Nach dem Loggen eines Geocaches kletterten wir von einer tief liegenden Bucht hoch zur Küstenstraße, da trottete ein altes Ehepaar, so um die 70, an uns vorüber. Typ: Britische Rentner, die sich ihre Jahresportion Portugalsonne und Hippiekeramik abholten. Kennzeichen: krebsrote Haut und ein paar Guinness- und Pie-Pfunde zu viel. Sie hatten etwas getuschelt, und als wir passierten, streckte uns der Mann mit den Worten »Well done« einen Daumen-hoch entgegen.
Wir lächelten verlegen und irritiert, entfernten uns, und interpretierten das als Lob für unsere eben gemeisterte Geocaching-Kletteraktion. Aber mysteriös war‘s trotzdem, denn die beiden wirkten nicht wie Menschen, die Hobbys mit großartiger Mobilitätsanforderung nachgehen. Ein Daumen-hoch, einfach so auf der Straße. Hm.

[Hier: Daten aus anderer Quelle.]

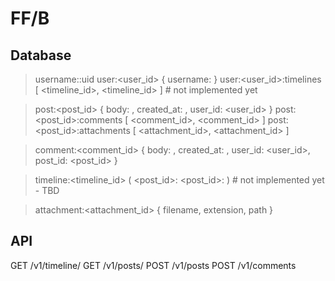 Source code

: FF/B
====

Database
--------

> username:<username>:uid
> user:<user_id> { username: <username> }
> user:<user_id>:timelines [ <timeline_id>, <timeline_id> ] # not implemented yet

> post:<post_id> { body: <body>, created_at: <timestamp>, user_id: <user_id> }
> post:<post_id>:comments [ <comment_id>, <comment_id> ]
> post:<post_id>:attachments [ <attachment_id>, <attachment_id> ]

> comment:<comment_id> { body: <body>, created_at: <timestamp>, user_id: <user_id>, post_id: <post_id> }

> timeline:<timeline_id> ( <post_id>:<timestamp> <post_id>:<timestamp> ) # not implemented yet - TBD

> attachment:<attachment_id> { filename, extension, path }

API
---

GET /v1/timeline/<userId>
GET /v1/posts/<postId>
POST /v1/posts
POST /v1/comments
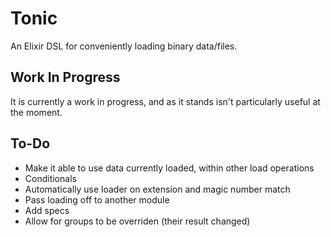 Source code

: Tonic
=====

An Elixir DSL for conveniently loading binary data/files.


Work In Progress
----------------

It is currently a work in progress, and as it stands isn't particularly useful at the moment.


To-Do
-----

 * Make it able to use data currently loaded, within other load operations
 * Conditionals
 * Automatically use loader on extension and magic number match
 * Pass loading off to another module
 * Add specs
 * Allow for groups to be overriden (their result changed)
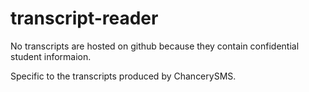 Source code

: # transcript-reader

No transcripts are hosted on github because they contain confidential student informaion.

Specific to the transcripts produced by ChancerySMS.
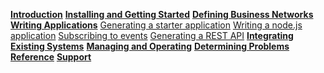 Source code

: **[Introduction](../introduction/introduction.html)**
**[Installing and Getting Started](../getting-started/getting-started.html)**
**[Defining Business Networks](../business-network/businessnetwork.html)**
**[Writing Applications](../applications/genapp.html)**
[Generating a starter application](../applications/genapp.html)
[Writing a node.js application](../applications/getting-started-nodejs-app.html)
[Subscribing to events](../applications/subscribing-to-events.html)
[Generating a REST API](../applications/rest-api-server.html)
**[Integrating Existing Systems](../integrating/integrating-index.html)**
**[Managing and Operating](../managing/managingindex.html)**
**[Determining Problems](../problems/diagnostics.html)**
**[Reference](../reference/MeetTheModules.html)**
**[Support](../support/index.html)**
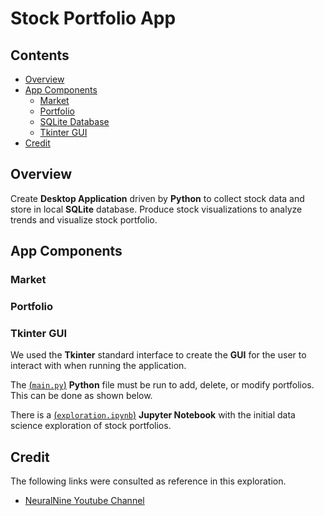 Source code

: # Stock Portfolio App

## Contents
* [Overview](#Overview)
* [App Components](#App-Components)
    * [Market](#Market)
    * [Portfolio](#Portfolio)
    * [SQLite Database](#SQLite-Database)
    * [Tkinter GUI](#Tkinter-GUI)
* [Credit](#Credit)

## Overview

Create <b>Desktop Application</b> driven by <b>Python</b> to collect stock data and store in local <b>SQLite</b> database.
Produce stock visualizations to analyze trends and visualize stock portfolio. </br>

## App Components

### Market

### Portfolio
### Tkinter GUI

We used the <b>Tkinter</b> standard interface to create the <b>GUI</b> for the user to interact with when running the application.

The [(`main.py`)](main.py) <b>Python</b> file must be run to add, delete, or modify portfolios. This can be done as shown below.

There is a [(`exploration.ipynb`)](Exploration/exploration.ipynb) <b>Jupyter Notebook</b> with the initial data science exploration of stock portfolios.


## Credit

The following links were consulted as reference in this exploration.

* [NeuralNine Youtube Channel](https://www.youtube.com/playlist?list=PL7yh-TELLS1HJzPsb6Xjdse2zbyQ-ocDH) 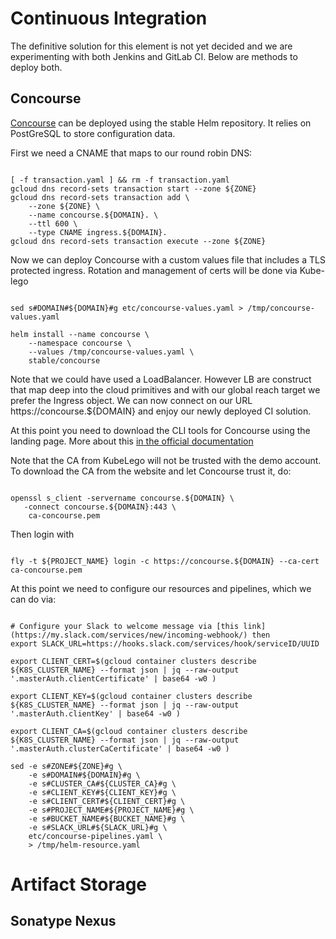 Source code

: # Continuous Integration

The definitive solution for this element is not yet decided and we are experimenting with both Jenkins and GitLab CI. Below are methods to deploy both. 

## Concourse

[Concourse](https://kubeapps.com/charts/stable/concourse) can be deployed using the stable Helm repository. It relies on PostGreSQL to store configuration data. 

First we need a CNAME that maps to our round robin DNS: 

<pre><code>
[ -f transaction.yaml ] && rm -f transaction.yaml
gcloud dns record-sets transaction start --zone ${ZONE}
gcloud dns record-sets transaction add \
	--zone ${ZONE} \
	--name concourse.${DOMAIN}. \
	--ttl 600 \
	--type CNAME ingress.${DOMAIN}.
gcloud dns record-sets transaction execute --zone ${ZONE}
</code></pre>

Now we can deploy Concourse with a custom values file that includes a TLS protected ingress. Rotation and management of certs will be done via Kube-lego

<pre><code>
sed s#DOMAIN#${DOMAIN}#g etc/concourse-values.yaml > /tmp/concourse-values.yaml 

helm install --name concourse \
	--namespace concourse \
	--values /tmp/concourse-values.yaml \
	stable/concourse
</code></pre>

Note that we could have used a LoadBalancer. However LB are construct that map deep into the cloud primitives and with our global reach target we prefer the Ingress object. We can now connect on our URL https://concourse.${DOMAIN} and enjoy our newly deployed CI solution. 

At this point you need to download the CLI tools for Concourse using the landing page. More about this [in the official documentation](https://github.com/concourse/fly)

Note that the CA from KubeLego will not be trusted with the demo account. To download the CA from the website and let Concourse trust it, do: 

<pre><code>
openssl s_client -servername concourse.${DOMAIN} \
   -connect concourse.${DOMAIN}:443 \
   </dev/null | \
   sed -ne '/-BEGIN CERTIFICATE-/,/-END CERTIFICATE-/p' \
   > ca-concourse.pem
</code></pre>

Then login with 

<pre><code>
fly -t ${PROJECT_NAME} login -c https://concourse.${DOMAIN} --ca-cert ca-concourse.pem
</code></pre>

At this point we need to configure our resources and pipelines, which we can do via: 

<pre><code>
# Configure your Slack to welcome message via [this link](https://my.slack.com/services/new/incoming-webhook/) then 
export SLACK_URL=https://hooks.slack.com/services/hook/serviceID/UUID

export CLIENT_CERT=$(gcloud container clusters describe ${K8S_CLUSTER_NAME} --format json | jq --raw-output '.masterAuth.clientCertificate' | base64 -w0 )

export CLIENT_KEY=$(gcloud container clusters describe ${K8S_CLUSTER_NAME} --format json | jq --raw-output '.masterAuth.clientKey' | base64 -w0 )

export CLIENT_CA=$(gcloud container clusters describe ${K8S_CLUSTER_NAME} --format json | jq --raw-output '.masterAuth.clusterCaCertificate' | base64 -w0 )

sed -e s#ZONE#${ZONE}#g \
	-e s#DOMAIN#${DOMAIN}#g \
	-e s#CLUSTER_CA#${CLUSTER_CA}#g \
	-e s#CLIENT_KEY#${CLIENT_KEY}#g \
	-e s#CLIENT_CERT#${CLIENT_CERT}#g \
	-e s#PROJECT_NAME#${PROJECT_NAME}#g \	
	-e s#BUCKET_NAME#${BUCKET_NAME}#g \	
	-e s#SLACK_URL#${SLACK_URL}#g \	
	etc/concourse-pipelines.yaml \
	> /tmp/helm-resource.yaml
</code></pre>

# Artifact Storage
## Sonatype Nexus 




<pre><code>

</code></pre>


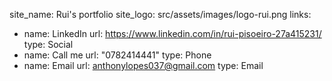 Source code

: site_name: Rui's portfolio
site_logo: src/assets/images/logo-rui.png
links:
  - name: LinkedIn
    url: https://www.linkedin.com/in/rui-pisoeiro-27a415231/
    type: Social
  - name: Call me
    url: "0782414441"
    type: Phone
  - name: Email
    url: anthonylopes037@gmail.com
    type: Email
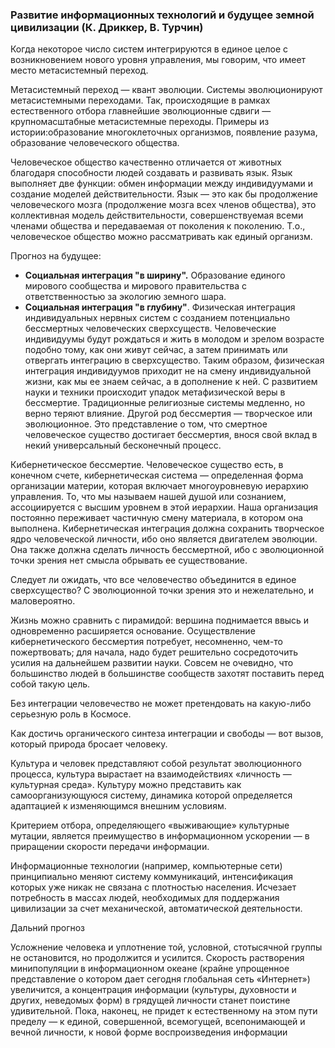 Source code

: ### Развитие информационных технологий и будущее земной цивилизации (К. Дриккер, В. Турчин)
 
Когда некоторое число систем интегрируются в единое целое с возникновением нового уровня управления, мы говорим, что имеет место метасистемный переход.

Метасистемный переход — квант эволюции. Системы эволюционируют метасистемными переходами. Так, происходящие в рамках естественного отбора главнейшие эволюционные сдвиги — крупномасштабные метасистемные переходы. Примеры из истории:образование многоклеточных организмов, появление разума, образование человеческого общества.

Человеческое общество качественно отличается от животных благодаря способности людей создавать и развивать язык. Язык выполняет две функции: обмен информации между индивидуумами и создание моделей действительности. Язык — это как бы продолжение человеческого мозга (продолжение мозга всех членов общества), это коллективная модель действительности, совершенствуемая всеми членами общества и передаваемая от поколения к поколению. Т.о., человеческое общество можно рассматривать как единый организм.

Прогноз на будущее:
* **Социальная интеграция "в ширину".** Образование единого мирового сообщества и мирового правительства с ответственностью за экологию земного шара.
* **Социальная интеграция "в глубину"**. Физическая интеграция индивидуальных нервных систем с созданием потенциально бессмертных человеческих сверхсуществ. Человеческие индивидуумы будут рождаться и жить в молодом и зрелом возрасте подобно тому, как они живут сейчас, а затем принимать или отвергать интеграцию в сверхсущество. Таким образом, физическая интеграция индивидуумов приходит не на смену индивидуальной жизни, как мы ее знаем сейчас, а в дополнение к ней.
С развитием науки и техники происходит упадок метафизической веры в бессмертие. Традиционные религиозные системы медленно, но верно теряют влияние.
Другой род бессмертия — творческое или эволюционное. Это представление о том, что смертное человеческое существо достигает бессмертия, внося свой вклад в некий универсальный бесконечный процесс.

Кибернетическое бессмертие. Человеческое существо есть, в конечном счете, кибернетическая система — определенная форма организации материи, которая включает многоуровневую иерархию управления. То, что мы называем нашей душой или сознанием, ассоциируется с высшим уровнем в этой иерархии. Наша организация постоянно переживает частичную смену материала, в котором она выполнена. Кибернетическая интеграция должна сохранить творческое ядро человеческой личности, ибо оно является двигателем эволюции. Она также должна сделать личность бессмертной, ибо с эволюционной точки зрения нет смысла обрывать ее существование.

Следует ли ожидать, что все человечество объединится в единое сверхсущество? С эволюционной точки зрения это и нежелательно, и маловероятно.

Жизнь можно сравнить с пирамидой: вершина поднимается ввысь и одновременно расширяется основание. Осуществление кибернетического бессмертия потребует, несомненно, чем-то пожертвовать; для начала, надо будет решительно сосредоточить усилия на дальнейшем развитии науки. Совсем не очевидно, что большинство людей в большинстве сообществ захотят поставить перед собой такую цель.

Без интеграции человечество не может претендовать на какую-либо серьезную роль в Космосе.

Как достичь органического синтеза интеграции и свободы — вот вызов, который природа бросает человеку.


Культура и человек представляют собой результат эволюционного процесса, культура вырастает на взаимодействиях «личность — культурная среда». Культуру можно представить как самоорганизующуюся систему, динамика которой определяется адаптацией к изменяющимся внешним условиям.

Критерием отбора, определяющего «выживающие» культурные мутации, является преимущество в информационном ускорении — в приращении скорости передачи информации.

Информационные технологии (например, компьютерные сети) принципиально меняют систему коммуникаций, интенсификация которых уже никак не связана с плотностью населения. Исчезает потребность в массах людей, необходимых для поддержания цивилизации за счет механической, автоматической деятельности.

Дальний прогноз

Усложнение человека и уплотнение той, условной, стотысячной группы не остановится, но продолжится и усилится. Скорость растворения минипопуляции в информационном океане (крайне упрощенное представление о котором дает сегодня глобальная сеть «Интернет») увеличится, а концентрация информации (культуры, духовности и других, неведомых форм) в грядущей личности станет поистине удивительной. Пока, наконец, не придет к естественному на этом пути пределу — к единой, совершенной, всемогущей, всепонимающей и вечной личности, к новой форме воспроизведения информации

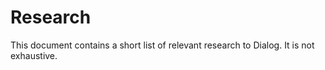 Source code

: # Research

This document contains a short list of relevant research to Dialog. It is not exhaustive. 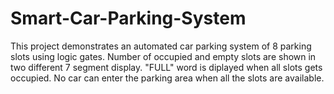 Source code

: # Smart-Car-Parking-System
This project demonstrates an automated car parking system of 8 parking slots using logic gates. Number of occupied and empty slots are shown in two different 7 segment display. "FULL" word is diplayed when all slots gets occupied. No car can enter the parking area when all the slots are available.
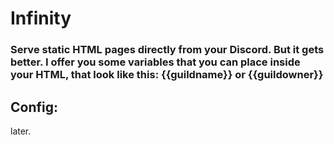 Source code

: # Infinity

### Serve static HTML pages directly from your Discord. But it gets better. I offer you some variables that you can place inside your HTML, that look like this: {{guildname}} or {{guildowner}}


## Config:

later. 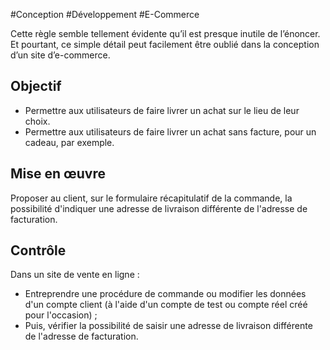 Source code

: 
#Conception #Développement #E-Commerce

Cette règle semble tellement évidente qu’il est presque inutile de l’énoncer. Et pourtant, ce simple détail peut facilement être oublié dans la conception d’un site d’e-commerce.


## Objectif

* Permettre aux utilisateurs de faire livrer un achat sur le lieu de leur choix.
* Permettre aux utilisateurs de faire livrer un achat sans facture, pour un cadeau, par exemple.

## Mise en œuvre

Proposer au client, sur le formulaire récapitulatif de la commande, la possibilité d'indiquer une adresse de livraison différente de l'adresse de facturation.

## Contrôle

Dans un site de vente en ligne :

* Entreprendre une procédure de commande ou modifier les données d'un compte client (à l'aide d'un compte de test ou compte réel créé pour l'occasion) ;
* Puis, vérifier la possibilité de saisir une adresse de livraison différente de l'adresse de facturation.

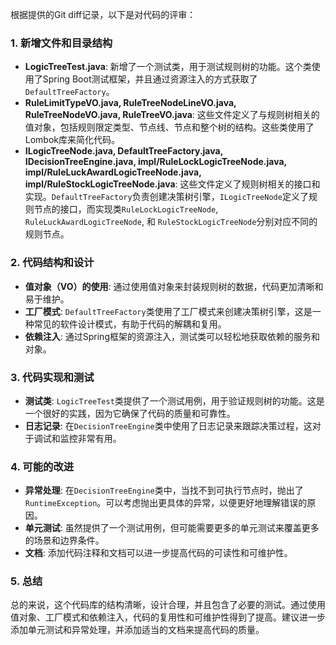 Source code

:根据提供的Git diff记录，以下是对代码的评审：

### 1. 新增文件和目录结构

- **LogicTreeTest.java**: 新增了一个测试类，用于测试规则树的功能。这个类使用了Spring Boot测试框架，并且通过资源注入的方式获取了`DefaultTreeFactory`。
- **RuleLimitTypeVO.java, RuleTreeNodeLineVO.java, RuleTreeNodeVO.java, RuleTreeVO.java**: 这些文件定义了与规则树相关的值对象，包括规则限定类型、节点线、节点和整个树的结构。这些类使用了Lombok库来简化代码。
- **ILogicTreeNode.java, DefaultTreeFactory.java, IDecisionTreeEngine.java, impl/RuleLockLogicTreeNode.java, impl/RuleLuckAwardLogicTreeNode.java, impl/RuleStockLogicTreeNode.java**: 这些文件定义了规则树相关的接口和实现。`DefaultTreeFactory`负责创建决策树引擎，`ILogicTreeNode`定义了规则节点的接口，而实现类`RuleLockLogicTreeNode`, `RuleLuckAwardLogicTreeNode`, 和 `RuleStockLogicTreeNode`分别对应不同的规则节点。

### 2. 代码结构和设计

- **值对象（VO）的使用**: 通过使用值对象来封装规则树的数据，代码更加清晰和易于维护。
- **工厂模式**: `DefaultTreeFactory`类使用了工厂模式来创建决策树引擎，这是一种常见的软件设计模式，有助于代码的解耦和复用。
- **依赖注入**: 通过Spring框架的资源注入，测试类可以轻松地获取依赖的服务和对象。

### 3. 代码实现和测试

- **测试类**: `LogicTreeTest`类提供了一个测试用例，用于验证规则树的功能。这是一个很好的实践，因为它确保了代码的质量和可靠性。
- **日志记录**: 在`DecisionTreeEngine`类中使用了日志记录来跟踪决策过程，这对于调试和监控非常有用。

### 4. 可能的改进

- **异常处理**: 在`DecisionTreeEngine`类中，当找不到可执行节点时，抛出了`RuntimeException`。可以考虑抛出更具体的异常，以便更好地理解错误的原因。
- **单元测试**: 虽然提供了一个测试用例，但可能需要更多的单元测试来覆盖更多的场景和边界条件。
- **文档**: 添加代码注释和文档可以进一步提高代码的可读性和可维护性。

### 5. 总结

总的来说，这个代码库的结构清晰，设计合理，并且包含了必要的测试。通过使用值对象、工厂模式和依赖注入，代码的复用性和可维护性得到了提高。建议进一步添加单元测试和异常处理，并添加适当的文档来提高代码的质量。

Einen Tag später, wir waren wieder an einer Steilküste unterwegs, begegneten wir einer wandernden Familie – ein junges Paar mit Schwiegereltern. Als wir sie passierten, lächelte die Schwiegermutter meiner besseren Hälfte gutheißend nickend zu. Einige Meter Abstand zwischen uns gebracht erkundigte ich mich.
»What the fuck?«
»Das passiert mir häufiger in letzter Zeit. Irgendwelche fremde Frauen lächeln mir auf offener Straße einfach zu. Gruselig ist das.«
»Aber was…? Ouhh! Das sind alles Mütter! Exschwangere! Die sehen dich, erinnern sich und wünschen dir mit dieser, haha, bedeutungsschwangeren Geste alles Beste.«
»Ich finds creepy. Am Bahnhof. Im Supermarkt. Das sind fremde Menschen und das hier ist doch privat.«
»Ja, aber irgendwie auch cool und nett. Eine Art Mutter-Codex? Wahrscheinlich teilen Mütter auf der ganzen Welt mit dieser geheimen Lächelnickgeste per Gedankenblitztelepathie ihre Erfahrungen und Gefühle mit Schwangeren aus. ‚Allet jut‘, ‚Don’t worry‘ sozusagen.«
»Was? Das heißt, man sieht den Bauch schon?«
»…«
»Wirklich?«
»Ja, man sieht was. Ist halt nicht schokoladen- und schweinsbratendick, sondern eher eine Eierform, die sich nach vorne und nicht zur Seite wölbt.«
»Oh Mann.«
Eine Minute später dämmerte es uns.
»Moment mal. Der Typ gestern. Der Daumen hoch! Das war nicht für den Geocache! Das war eine ‚Gut-gemacht-Geste‘! Dafür, dass wir dieses Baby in die Welt gesetzt haben. Mehr noch, das war eindeutig in meine Richtung. Weißt du: ‚Well done‘. So unter Brüdern.«
»Das ist ja… Ich weiß gar nicht wie das finde…«
»Chauvinistisch, klar! Old school. Hey Sailor, hiho! Haste ihr einen Braten in die Röhre geschoben, du Hund du.«
»Darum das Getuschel! Das heißt, auch die haben erkannt, dass ich schwanger bin? Sieht man das wirklich so deutlich? Oh Mann.«
»…«
Seit dem steht meine bessere Hälfte jeden Tag zwei Minuten halbnackt vor dem Spiegel, umgreift den Babybauch wie einen Volleyball und dreht sich um die Y‑Achse, die Form von allen Seiten begutachtend. Gedankenverloren, zwischen »Wow ist der dick!«, »Was zieh‘ ich an?« und gleich wieder »Wow ist der dick!«
Und schon einen Monat später gewöhnt man sich an die neue Generation offensichtlicher Reaktionen. Im Bus werden proaktiv Plätze angeboten (– nicht ohne dass die zukünftige Mutter in stille Tränen ausbricht, denn freundliche Menschengesten aktivieren eine Art Gerührtsein-Hormoncocktail). Der türkische Kellner mit der zu freundlichen Säuselstimme schlägt einen anderen Tisch mit mehr Platz drumherum vor. Der holländische Restaurantchef fragt gerade aus »Uhnd wälchchär Monat?« (ebenfalls männerschulterklopfend). Und sogar die Nachbarin, die in der Supermarktschlange jeden Mitmenschen grundlos ankeift, entschuldigt sich beim Anblick des Bauchs mit einem Have-been-there-have-done-that-Blick.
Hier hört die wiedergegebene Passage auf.